*Task item*. Which lines run from the line with "## Reply-To" through the line with "nekompromisně skartovat. Proto" in the entries below? Print them exactly, both ends included, and nothing more.

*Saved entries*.
-- Opening Marker --

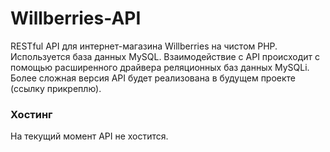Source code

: # Willberries-API
RESTful API для интернет-магазина Willberries на чистом PHP. Используется база данных MySQL. Взаимодействие с API происходит с помощью расширенного драйвера реляционных баз данных MySQLi. Более сложная версия API будет реализована в будущем проекте (ссылку прикреплю).

### Хостинг

На текущий момент API не хостится.
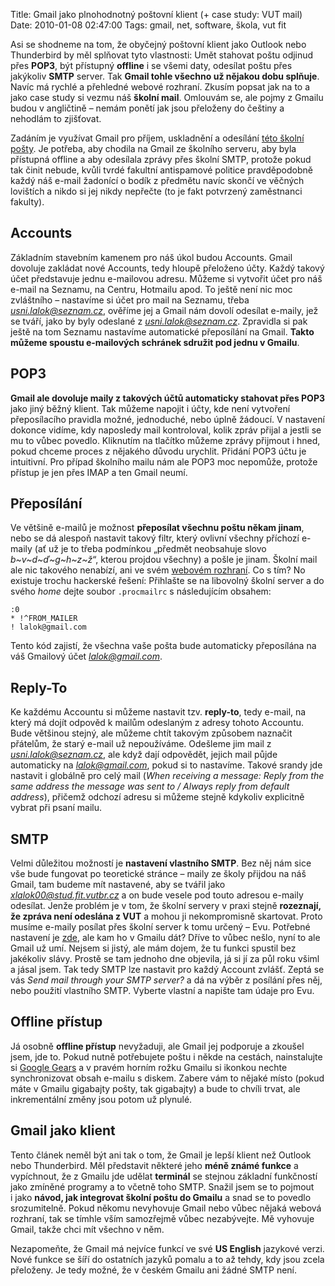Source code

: Title: Gmail jako plnohodnotný poštovní klient (+ case study: VUT mail)
Date: 2010-01-08 02:47:00
Tags: gmail, net, software, škola, vut fit

Asi se shodneme na tom, že obyčejný poštovní klient jako Outlook
nebo Thunderbird by měl splňovat tyto vlastnosti: Umět stahovat
poštu odjinud přes **POP3**, být přístupný **offline** i se všemi
daty, odesílat poštu přes jakýkoliv **SMTP** server. Tak
**Gmail tohle všechno už nějakou dobu splňuje**. Navíc má rychlé a
přehledné webové rozhraní. Zkusím popsat jak na to a jako case
study si vezmu náš **školní mail**. Omlouvám se, ale pojmy z Gmailu
budou v angličtině – nemám ponětí jak jsou přeloženy do češtiny a
nehodlám to zjišťovat.

Zadáním je využívat Gmail pro příjem, uskladnění a odesílání
[této školní pošty](http://www.fit.vutbr.cz/CVT/net/email.html.cs).
Je potřeba, aby chodila na Gmail ze školního serveru, aby byla
přístupná offline a aby odesílala zprávy přes školní SMTP, protože
pokud tak činit nebude, kvůli tvrdé fakultní antispamové politice
pravděpodobně každý náš e-mail žadonící o bodík z předmětu navíc
skončí ve věčných lovištích a nikdo si jej nikdy nepřečte (to je
fakt potvrzený zaměstnanci fakulty).

## Accounts

Základním stavebním kamenem pro náš úkol budou Accounts. Gmail
dovoluje zakládat nové Accounts, tedy hloupě přeloženo účty. Každý
takový účet představuje jednu e-mailovou adresu. Můžeme si vytvořit
účet pro náš e-mail na Seznamu, na Centru, Hotmailu apod. To ještě
není nic moc zvláštního – nastavíme si účet pro mail na Seznamu,
třeba *[usni.lalok@seznam.cz](mailto:usni.lalok@seznam.cz)*,
ověříme jej a Gmail nám dovolí odesílat e-maily, jež se tváří, jako
by byly odeslané z
*[usni.lalok@seznam.cz](mailto:usni.lalok@seznam.cz)*. Zpravidla si
pak ještě na tom Seznamu nastavíme automatické přeposílání na
Gmail.
**Takto můžeme spoustu e-mailových schránek sdružit pod jednu v Gmailu**.

## POP3

**Gmail ale dovoluje maily z takových účtů automaticky stahovat přes POP3**
jako jiný běžný klient. Tak můžeme napojit i účty, kde není
vytvoření přeposílacího pravidla možné, jednoduché, nebo úplně
žádoucí. V nastavení dokonce vidíme, kdy naposledy mail
kontroloval, kolik zpráv přijal a jestli se mu to vůbec povedlo.
Kliknutím na tlačítko můžeme zprávy přijmout i hned, pokud chceme
proces z nějakého důvodu urychlit. Přidání POP3 účtu je intuitivní.
Pro případ školního mailu nám ale POP3 moc nepomůže, protože
přístup je jen přes IMAP a ten Gmail neumí.

## Přeposílání

Ve většině e-mailů je možnost
**přeposílat všechnu poštu někam jinam**, nebo se dá alespoň
nastavit takový filtr, který ovlivní všechny příchozí e-maily (ať
už je to třeba podmínkou „předmět neobsahuje slovo
*b\~v\~d\~ď\~g\~h\~z\~ž*“, kterou projdou všechny) a pošle je
jinam. Školní mail ale nic takového nenabízí, ani ve svém
[webovém rozhraní](https://email.fit.vutbr.cz/). Co s tím? No
existuje trochu hackerské řešení: Přihlašte se na libovolný školní
server a do svého *home* dejte soubor `.procmailrc` s následujícím
obsahem:

    :0
    * !^FROM_MAILER
    ! lalok@gmail.com

Tento kód zajistí, že všechna vaše pošta bude automaticky
přeposílána na váš Gmailový účet
*[lalok@gmail.com](mailto:lalok@gmail.com)*.

## Reply-To

Ke každému Accountu si můžeme nastavit tzv. **reply-to**, tedy
e-mail, na který má dojít odpověd k mailům odeslaným z adresy
tohoto Accountu. Bude většinou stejný, ale můžeme chtít takovým
způsobem naznačit přátelům, že starý e-mail už nepoužíváme.
Odešleme jim mail z
*[usni.lalok@seznam.cz](mailto:usni.lalok@seznam.cz)*, ale když
dají odpovědět, jejich mail půjde automaticky na
*[lalok@gmail.com](mailto:lalok@gmail.com)*, pokud si to nastavíme.
Takové srandy jde nastavit i globálně pro celý mail
(*When receiving a message: Reply from the same address the message was sent to / Always reply from default address*),
přičemž odchozí adresu si můžeme stejně kdykoliv explicitně vybrat
při psaní mailu.

## SMTP

Velmi důležitou možností je **nastavení vlastního SMTP**. Bez něj
nám sice vše bude fungovat po teoretické stránce – maily ze školy
přijdou na náš Gmail, tam budeme mít nastavené, aby se tvářil jako
*[xlalok00@stud.fit.vutbr.cz](mailto:xlalok00@stud.fit.vutbr.cz)* a
on bude vesele pod touto adresou e-maily odesílat. Jenže problém je
v tom, že školní servery v praxi stejně
**rozeznají, že zpráva není odeslána z VUT** a mohou ji
nekompromisně skartovat. Proto musíme e-maily posílat přes školní
server k tomu určený – Evu. Potřebné nastavení je
[zde](http://www.fit.vutbr.cz/CVT/net/email.html.cs), ale kam ho
v Gmailu dát? Dříve to vůbec nešlo, nyní to ale Gmail už umí.
Nejsem si jistý, ale mám dojem, že tu funkci spustil bez jakékoliv
slávy. Prostě se tam jednoho dne objevila, já si jí za půl roku
všiml a jásal jsem. Tak tedy SMTP lze nastavit pro každý Account
zvlášť. Zeptá se vás *Send mail through your SMTP server?* a dá na
výběr z posílání přes něj, nebo použití vlastního SMTP. Vyberte
vlastní a napište tam údaje pro Evu.

## Offline přístup

Já osobně **offline přístup** nevyžaduji, ale Gmail jej podporuje a
zkoušel jsem, jde to. Pokud nutně potřebujete poštu i někde na
cestách, nainstalujte si [Google Gears](http://gears.google.com/) a
v pravém horním rožku Gmailu si ikonkou nechte synchronizovat obsah
e-mailu s diskem. Zabere vám to nějaké místo (pokud máte v Gmailu
gigabajty pošty, tak gigabajty) a bude to chvíli trvat, ale
inkrementální změny jsou potom už plynulé.

## Gmail jako klient

Tento článek neměl být ani tak o tom, že Gmail je lepší klient než
Outlook nebo Thunderbird. Měl představit některé jeho
**méně známé funkce** a vypíchnout, že z Gmailu jde udělat
**terminál** se stejnou základní funkčností jako zmíněné programy a
to včetně toho SMTP. Snažil jsem se to pojmout i jako
**návod, jak integrovat školní poštu do Gmailu** a snad se to
povedlo srozumitelně. Pokud někomu nevyhovuje Gmail nebo vůbec
nějaká webová rozhraní, tak se tímhle vším samozřejmě vůbec
nezabývejte. Mě vyhovuje Gmail, takže chci mít všechno v něm.

Nezapomeňte, že Gmail má nejvíce funkcí ve své **US English**
jazykové verzi. Nové funkce se šíří do ostatních jazyků pomalu a to
až tehdy, kdy jsou zcela přeloženy. Je tedy možné, že v českém
Gmailu ani žádné SMTP není.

-- Closing Marker --

*Expected answer*.
## Reply-To

Ke každému Accountu si můžeme nastavit tzv. **reply-to**, tedy
e-mail, na který má dojít odpověd k mailům odeslaným z adresy
tohoto Accountu. Bude většinou stejný, ale můžeme chtít takovým
způsobem naznačit přátelům, že starý e-mail už nepoužíváme.
Odešleme jim mail z
*[usni.lalok@seznam.cz](mailto:usni.lalok@seznam.cz)*, ale když
dají odpovědět, jejich mail půjde automaticky na
*[lalok@gmail.com](mailto:lalok@gmail.com)*, pokud si to nastavíme.
Takové srandy jde nastavit i globálně pro celý mail
(*When receiving a message: Reply from the same address the message was sent to / Always reply from default address*),
přičemž odchozí adresu si můžeme stejně kdykoliv explicitně vybrat
při psaní mailu.

## SMTP

Velmi důležitou možností je **nastavení vlastního SMTP**. Bez něj
nám sice vše bude fungovat po teoretické stránce – maily ze školy
přijdou na náš Gmail, tam budeme mít nastavené, aby se tvářil jako
*[xlalok00@stud.fit.vutbr.cz](mailto:xlalok00@stud.fit.vutbr.cz)* a
on bude vesele pod touto adresou e-maily odesílat. Jenže problém je
v tom, že školní servery v praxi stejně
**rozeznají, že zpráva není odeslána z VUT** a mohou ji
nekompromisně skartovat. Proto musíme e-maily posílat přes školní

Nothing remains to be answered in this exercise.